Se ne andò prima che le preghiere si trasformassero in un ordine e fece di corsa i primi cento metri per evitare qualsiasi cambiamento di idea da parte di sua madre. Poi si fermò e si appoggiò contro un albero per respirare profondamente, cercando di scrollarsi di dosso le vertigini che l’avevano assalita. Non c’era molto traffico. Nonostante fossero soltanto le sette, sembrava mezzanotte passata. L’aria sapeva di strano, come se fosse affaticata e si augurasse che il sole si alzasse alla svelta per riscaldarla; il marciapiede era fragile, ricoperto da un sottile strato di ghiaccio che si rompeva sotto i suoi passi; e i lampioni si riflettevano per terra, lanciando riverberi bianchi che la abbagliavano e la costringevano a distogliere lo sguardo.
Faceva freddo; tutto era silenzioso.
Eccetto quel movimento alle sue spalle.
È morto, si disse mentre allungava il passo; è morto, è stato Don ad ammazzarlo e non c’è nessuno qui dietro.
Si voltò di scatto; non c’era nessuno.
Ancora quattro palazzi, poi avrebbe potuto fingere di avere mal di testa così il signor Boyd oppure Don l’avrebbero riaccompagnata a casa.
Che stupida, pensò mentre si avvicinava alla via; stupida, stupida, stupida. Perché non te ne torni a casa e tenti di telefonargli? Che cosa potrai dire, che stavi passando per caso? Passavi per caso da una via che sta a mezzo chilometro di distanza da casa tua? Cristo, Don, mi stavo domandando con chi hai intenzione di andare alla partita domani. Jeff mi ha già domandato di aspettarlo, ma lui capirà se io verrò con te. Stavo solo passando, tutto qui.
Svoltò a sinistra, verso il centro del quartiere, con l’intenzione di girare a destra al prossimo incrocio per evitare dì passare davanti alla scuola.
A metà, sentì di nuovo quel movimento alle sue spalle. E il respiro — pesante, lento, qualcosa di molto più grande di un uomo si stava muovendo alle sue spalle.
Era come a scuola, la stessa cosa che aveva visto nel corridoio al piano di sotto. Lo sapeva senza guardare e, sempre senza guardare, si mise a correre a bocca aperta per respirare meglio, agitando le braccia. Scese dal marciapiede sentendo che continuava a seguirla per la strada.

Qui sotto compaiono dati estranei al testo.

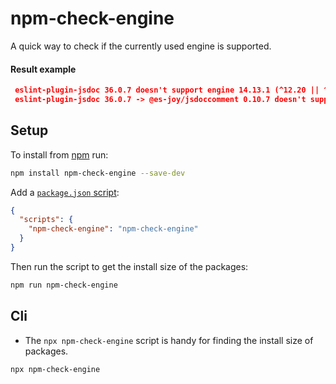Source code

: # npm-check-engine

A quick way to check if the currently used engine is supported.

#### Result example

```json
 eslint-plugin-jsdoc 36.0.7 doesn't support engine 14.13.1 (^12.20 || ^14.14.0 || ^16)
 eslint-plugin-jsdoc 36.0.7 -> @es-joy/jsdoccomment 0.10.7 doesn't support engine 14.13.1 (^12.20 || ^14.14.0 || ^16)
```

## Setup

To install from [npm](https://npmjs.com) run:

```sh
npm install npm-check-engine --save-dev
```

Add a [`package.json` script](https://docs.npmjs.com/files/package.json#scripts):

```json
{
  "scripts": {
    "npm-check-engine": "npm-check-engine"
  }
}
```

Then run the script to get the install size of the packages:

```sh
npm run npm-check-engine
```

## Cli

- The `npx npm-check-engine` script is handy for finding the install size of packages.

```sh
npx npm-check-engine
```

Ritmico, martellante, tanto somigliante a un cavallo che tentò di voltarsi a dare un’occhiata per assicurarsene, ma non vide nient’altro che un’enorme ombra che si muoveva verso di lei lungo la strada. Un rantolo — è una macchina con i fari spenti, Trace, non fare l’idiota — piagnucolò, si mise a correre più veloce e sentì l’animale — è una macchina! — e aumentò la velocità.